Sentenza Sentenza Cassazione Civile n. 19866 del 23/07/2019

Cassazione civile sez. I, 23/07/2019, (ud. 28/06/2019, dep. 23/07/2019), n.19866

LA CORTE SUPREMA DI CASSAZIONE

SEZIONE PRIMA CIVILE

Composta dagli Ill.mi Sigg.ri Magistrati:

Dott. DIDONE Antonio – Presidente –

Dott. MELONI Marina – Consigliere –

Dott. IOFRIDA Giulia – Consigliere –

Dott. TERRUSI Francesco – Consigliere –

Dott. LAMORGESE Antonio Pietro – rel. Consigliere –

ha pronunciato la seguente:

ORDINANZA

sul ricorso 29666/2018 proposto da:

R.A., rappresentato dall’avv. Nicola Viscanti;

– ricorrente –

contro

Ministero dell’interno;

– intimato –

avverso la sentenza n. 227/2018 della CORTE D’APPELLO di POTENZA,

depositata il 24/04/2018;

udita la relazione della causa svolta nella Camera di consiglio del

28/06/2019 dal Dott. LAMORGESE ANTONIO PIETRO.

Fatto

RILEVATO

che:

R.A., cittadino del Pakistan, ha proposto ricorso per cassazione avverso la sentenza della Corte d’appello di Potenza, in data 24 aprile 2018, che ha rigettato il gravame avverso l’impugnata sentenza di rigetto della sua domanda di protezione internazionale e umanitaria (egli aveva riferito di essere stato minacciato dal padre della sua compagna che non condivideva la loro unione). Il Ministero dell’interno non ha svolto difese.

Diritto

CONSIDERATO

che:

Il primo motivo denuncia genericamente, a norma dell’art. 360 c.p.c., n. 5, mancato riscontro della domanda di protezione sulla base delle informazioni disponibili sul paese di provenienza e violazione della Convenzione di Ginevra e del Protocollo di New York, senza indicare specificamente quali sarebbero le fonti informative omesse e quali il loro contenuto decisivo, risultando inammissibile per difetto di specificità.

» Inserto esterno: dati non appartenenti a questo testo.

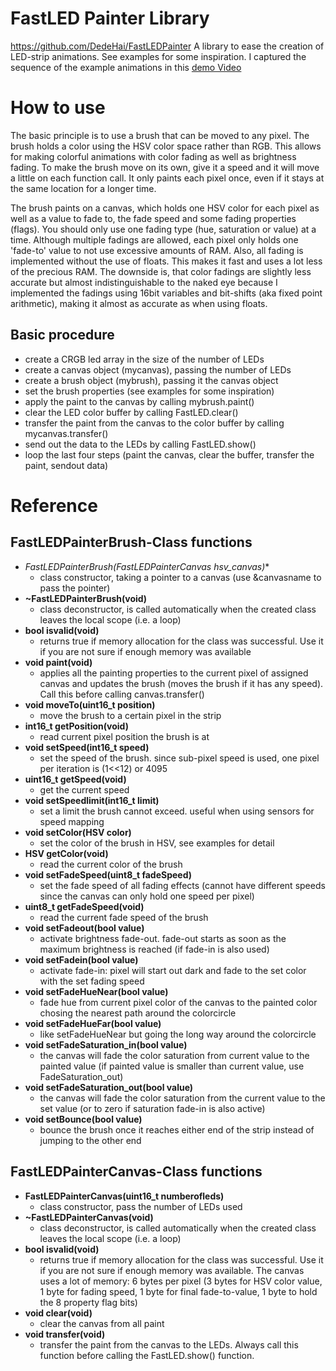 # FastLED Painter Library
https://github.com/DedeHai/FastLEDPainter
A library to ease the creation of LED-strip animations. See examples for some inspiration. I captured the sequence of the example animations in this [demo Video](https://youtu.be/PYAIwoRsGbo)

# How to use
The basic principle is to use a brush that can be moved to any pixel. The brush holds a color using the HSV color space
rather than RGB. This allows for making colorful animations with color fading as well as brightness fading. 
To make the brush move on its own, give it a speed and it will move a little on each function call. 
It only paints each pixel once, even if it stays at the same location for a longer time.

The brush paints on a canvas, which holds one HSV color for each pixel as well as a value to fade to, the fade speed and some fading properties (flags).
You should only use one fading type (hue, saturation or value) at a time. Although multiple fadings are allowed, each pixel only 
holds one 'fade-to' value to not use excessive amounts of RAM.
Also, all fading is implemented without the use of floats. This makes it fast and uses a lot less of the precious RAM. 
The downside is, that color fadings are slightly less accurate but almost indistinguishable to the naked eye because I
implemented the fadings using 16bit variables and bit-shifts (aka fixed point arithmetic), making it almost as accurate as when using floats.

## Basic procedure
- create a CRGB led array in the size of the number of LEDs
- create a canvas object (mycanvas), passing the number of LEDs 
- create a brush object (mybrush), passing it the canvas object
- set the brush properties (see examples for some inspiration)
- apply the paint to the canvas by calling mybrush.paint()
- clear the LED color buffer by calling FastLED.clear()
- transfer the paint from the canvas to the color buffer by calling mycanvas.transfer()
- send out the data to the LEDs by calling FastLED.show()
- loop the last four steps (paint the canvas, clear the buffer, transfer the paint, sendout data)



# Reference
## FastLEDPainterBrush-Class functions
- **FastLEDPainterBrush(FastLEDPainterCanvas* hsv_canvas)** 
  - class constructor, taking a pointer to a canvas (use &canvasname to pass the pointer)
- **~FastLEDPainterBrush(void)** 
  - class deconstructor, is called automatically when the created class leaves the local scope (i.e. a loop)
- **bool isvalid(void)** 
  - returns true if memory allocation for the class was successful. Use it if you are not sure if enough memory was available
- **void paint(void)**
  - applies all the painting properties to the current pixel of assigned canvas and updates the brush (moves the brush if it has any speed). Call this before calling canvas.transfer()
- **void moveTo(uint16_t position)**
  - move the brush to a certain pixel in the strip
- **int16_t getPosition(void)** 
  - read current pixel position the brush is at
- **void setSpeed(int16_t speed)** 
  - set the speed of the brush. since sub-pixel speed is used, one pixel per iteration is (1<<12) or 4095
- **uint16_t getSpeed(void)** 
  - get the current speed 
- **void setSpeedlimit(int16_t limit)** 
  - set a limit the brush cannot exceed. useful when using sensors for speed mapping
- **void setColor(HSV color)** 
  - set the color of the brush in HSV, see examples for detail
- **HSV getColor(void)** 
  - read the current color of the brush
- **void setFadeSpeed(uint8_t fadeSpeed)**
  - set the fade speed of all fading effects (cannot have different speeds since the canvas can only hold one speed per pixel)
- **uint8_t getFadeSpeed(void)**
  - read the current fade speed of the brush
- **void setFadeout(bool value)**
  - activate brightness fade-out. fade-out starts as soon as the maximum brightness is reached (if fade-in is also used)
- **void setFadein(bool value)**
  - activate fade-in: pixel will start out dark and fade to the set color with the set fading speed
- **void setFadeHueNear(bool value)**
  - fade hue from current pixel color of the canvas to the painted color chosing the nearest path around the colorcircle
- **void setFadeHueFar(bool value)**
  - like setFadeHueNear but going the long way around the colorcircle
- **void setFadeSaturation_in(bool value)**
  - the canvas will fade the color saturation from current value to the painted value (if painted value is smaller than current value, use FadeSaturation_out)
- **void setFadeSaturation_out(bool value)**
  - the canvas will fade the color saturation from the current value to the set value (or to zero if saturation fade-in is also active)
- **void setBounce(bool value)**
  - bounce the brush once it reaches either end of the strip instead of jumping to the other end

## FastLEDPainterCanvas-Class functions
- **FastLEDPainterCanvas(uint16_t numberofleds)**
  - class constructor, pass the number of LEDs used
- **~FastLEDPainterCanvas(void)**
  - class deconstructor, is called automatically when the created class leaves the local scope (i.e. a loop)
- **bool isvalid(void)**
  - returns true if memory allocation for the class was successful. Use it if you are not sure if enough memory was available. The canvas uses a lot of memory: 6 bytes per pixel (3 bytes for HSV color value, 1 byte for fading speed, 1 byte for final fade-to-value, 1 byte to hold the 8 property flag bits)
- **void clear(void)**
  - clear the canvas from all paint
- **void transfer(void)**
  - transfer the paint from the canvas to the LEDs. Always call this function before calling the FastLED.show() function.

Il secondo e terzo motivo denunciano del tutto genericamente violazione di legge per il mancato riconoscimento delle protezioni richieste, risolvendosi in una richiesta di rivisitazione di incensurabili apprezzamenti di fatto, in ordine alla concreta verifica di atti persecutori e di danno grave.

Il quarto motivo denuncia violazione del D.Lgs. n. 286 del 1998, art. 19, che vieta l’espulsione o il rimpatrio di coloro che nel proprio paese possono essere oggetto di persecuzioni, essendo egli integrato nel tessuto sociale italiano. Il suddetto motivo è inammissibile sia in relazione al denunciato pericolo di subire un ordine di espulsione, che non risulta esservi stato e rispetto al quale l’interessato potrebbe invocare tutela nella sede opportuna, sia se riferito alla richiesta di protezione umanitaria, in quanto diretto a sollecitare un diverso apprezzamento dei fatti di causa e, in definitiva, un diverso esito decisorio nel merito.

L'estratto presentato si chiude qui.